Samantha drawz said:


> But if something scares him he will go potty out of control



Now that is just too funny!


----------



## Ridgetop

Many old timers may still believe not to get too familiar with your guardian dog.  Unfortunately it means that unsocialized LGDs can be hard to handle and work with.  Most of us here have small flocks and acreage and our dogs are both protectors and family - even if they never come inside.  It can be hard for a new LGD owner to realize the balance between a working dog and turning a cute fluff ball into a house dog that wants to bond with family instead of the flock.  Training makes the difference between the mediocre, good and great LGDs.  A great LGD can still be a great family dog!  A great family dog doesn't always make a great LGD.  We all have different needs for our ranches - hopefully everyone has the dog they need and enjoy.  We have had many good LGDs but our current one (Rika - Anatolian) is above and beyond the best.  Good luck to all of you and your LGDs.  The laborer is worthy of his hire - don't forget to give them a thank you pat every day!


----------



## samssimonsays

Yes... it is very funny! excited, scared, you name it. Cat swats at him and he will lose all control   But we love him!

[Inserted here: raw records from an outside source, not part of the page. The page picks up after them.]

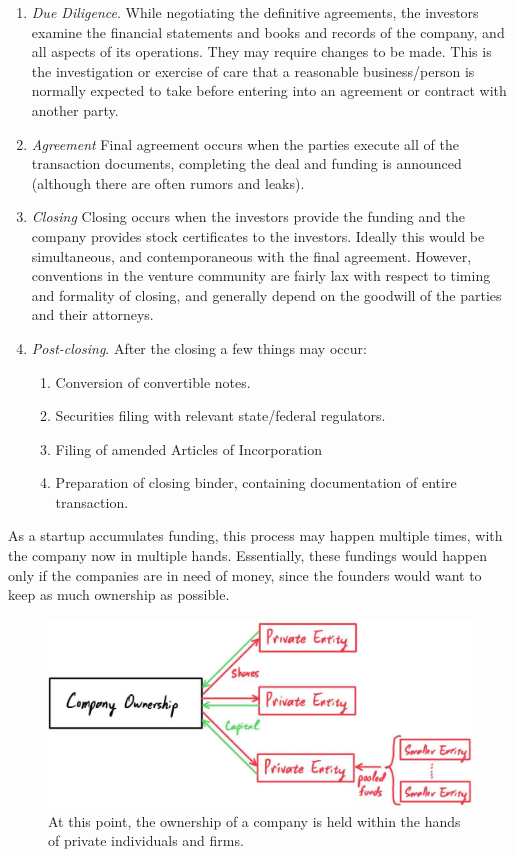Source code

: \documentclass{article}
\begin{document}
\begin{enumerate}
      \item \textit{Due Diligence}. While negotiating the definitive agreements, the investors examine the financial statements and books and records of the company, and all aspects of its operations. They may require changes to be made. This is the investigation or exercise of care that a reasonable business/person is normally expected to take before entering into an agreement or contract with another party. 

      \item \textit{Agreement} Final agreement occurs when the parties execute all of the transaction documents, completing the deal and funding is announced (although there are often rumors and leaks). 

      \item \textit{Closing} Closing occurs when the investors provide the funding and the company provides stock certificates to the investors. Ideally this would be simultaneous, and contemporaneous with the final agreement. However, conventions in the venture community are fairly lax with respect to timing and formality of closing, and generally depend on the goodwill of the parties and their attorneys. 

      \item \textit{Post-closing}. After the closing a few things may occur: 
      \begin{enumerate}
        \item Conversion of convertible notes. 
        \item Securities filing with relevant state/federal regulators. 
        \item Filing of amended Articles of Incorporation
        \item Preparation of closing binder, containing documentation of entire transaction. 
      \end{enumerate}
    \end{enumerate}

    As a startup accumulates funding, this process may happen multiple times, with the company now in multiple hands. Essentially, these fundings would happen only if the companies are in need of money, since the founders would want to keep as much ownership as possible. 

    \begin{figure}[H]
      \centering 
      \includegraphics[scale=0.25]{img/company_in_private_hands.jpg}
      \caption{At this point, the ownership of a company is held within the hands of private individuals and firms.} 
      \label{fig:company_in_private_hands}
    \end{figure}
\end{document}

 ButasI said before, we had no livestock we wanted him to protect, only to bring us some happy after our pyr was hit and killed by a car. Our collie was right behind him when it happened and took it extremely hard as they were very close. We were losing her so we brought home this mix since we definitely wanted another pyr but were not ready for another pure white or full pyr yet. (only a few weeks post loss). He was a lump o' poop then as well  but has only turned into a BIGGER baby. We don't mind. After he was brought home to be a family pet we would never be able to turn him lose to sleep at night. Our pyr never spent a night outside, neither will the collie or this boy. IF we got an LGD it would be purchased for that and knowingly would be a working dog and trained as such not babied the way we will baby our pets but loved dearly and bonded with as well. It would just be known it would be a working dog not only a pet and WE would be prepared for it to be a mostly outside pup. Not brought into bed with us each night like our collie...    I mean... did I admit to that?   Ok, ok, ok! It would be spoiled freakin rotten but would be out with the goats and penned in with them at night where it is warm and safe because even though I would have it to protect the goats I would not want anything to happen to it and so on because I am a softy and ... BUT it would be trained properly LOL so that is all that matters... right?


----------



## Southern by choice

Samantha drawz said:


> but would be out with the goats and penned in with them at night where it is warm and safe because even though I would have it to protect the goats I would not want anything to happen to it



That would be a dis-service to a LGD and there would be no purpose in  having one if it cannot do it's job ... you would make it sad. 



Samantha drawz said:


> BUT it would be trained properly LOL so that is all that matters... right?



That would not be training it properly.


----------



## samssimonsays

Sigh... I knnnnoooooowwwwwww.... UGH! This is why I want a donkey !!!   My husband will not let me bring said donkey into the home and he wont beg to bring a donkey in either. But we do want another Pyr, just one who would have a job. My boy is too far gone and he never really had the instinct to be tough... he can't exactly think like  a pyr either... he got ALL the bernard size, personality and BRAIN. Yep... complete mush physically and mentally. BUT I would get another from the people in a heart beat as they do train them and have amazing LGD's on site. He just didn't cut it obviously because she wanted to keep him but couldn't because he is as ambitious as a rock.


----------



## Southern by choice

He sounds like a big lovable lug.

I wish I could make one of mine a housedog. 

They like coming in for a visit but no way no how will they live in... they start freaking to  get out. They love their jobs.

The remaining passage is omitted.